What is expected:
Copy out the lines below that hold the word "open".

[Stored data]

▼▼▼

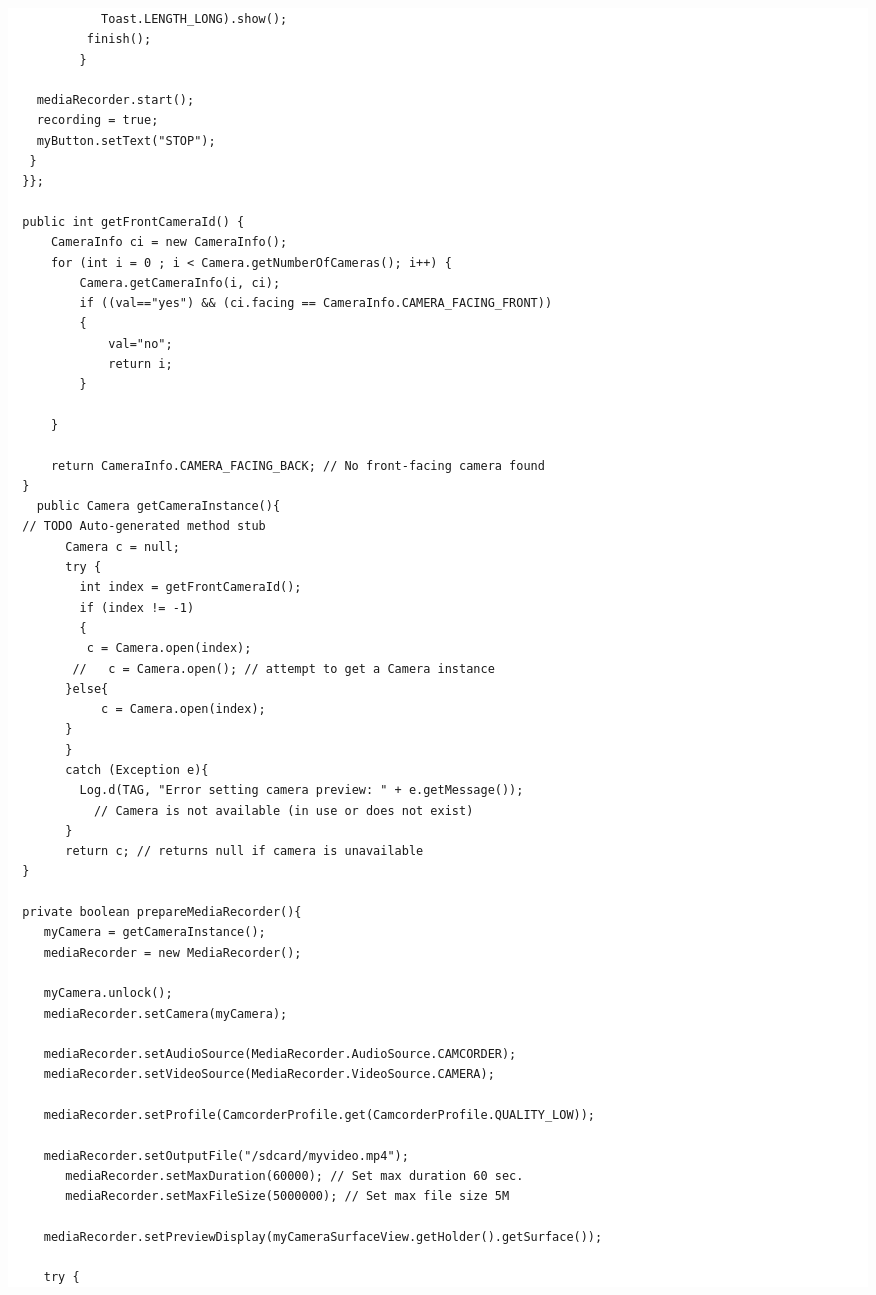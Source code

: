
 ```
             Toast.LENGTH_LONG).show();
           finish();
          }

    mediaRecorder.start();
    recording = true;
    myButton.setText("STOP");
   }
  }};

  public int getFrontCameraId() {
      CameraInfo ci = new CameraInfo();
      for (int i = 0 ; i < Camera.getNumberOfCameras(); i++) {
          Camera.getCameraInfo(i, ci);
          if ((val=="yes") && (ci.facing == CameraInfo.CAMERA_FACING_FRONT))
          {
              val="no";
              return i;
          }

      }

      return CameraInfo.CAMERA_FACING_BACK; // No front-facing camera found
  }
    public Camera getCameraInstance(){
  // TODO Auto-generated method stub
        Camera c = null;
        try {
          int index = getFrontCameraId();
          if (index != -1)
          {
           c = Camera.open(index);
         //   c = Camera.open(); // attempt to get a Camera instance
        }else{
             c = Camera.open(index);
        }
        }
        catch (Exception e){
          Log.d(TAG, "Error setting camera preview: " + e.getMessage());
            // Camera is not available (in use or does not exist)
        }
        return c; // returns null if camera is unavailable
  }

  private boolean prepareMediaRecorder(){
     myCamera = getCameraInstance();
     mediaRecorder = new MediaRecorder();

     myCamera.unlock();
     mediaRecorder.setCamera(myCamera);

     mediaRecorder.setAudioSource(MediaRecorder.AudioSource.CAMCORDER);
     mediaRecorder.setVideoSource(MediaRecorder.VideoSource.CAMERA);

     mediaRecorder.setProfile(CamcorderProfile.get(CamcorderProfile.QUALITY_LOW));

     mediaRecorder.setOutputFile("/sdcard/myvideo.mp4");
        mediaRecorder.setMaxDuration(60000); // Set max duration 60 sec.
        mediaRecorder.setMaxFileSize(5000000); // Set max file size 5M

     mediaRecorder.setPreviewDisplay(myCameraSurfaceView.getHolder().getSurface());

     try {
```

▲▲▲

Answer area:
           c = Camera.open(index);
         //   c = Camera.open(); // attempt to get a Camera instance
             c = Camera.open(index);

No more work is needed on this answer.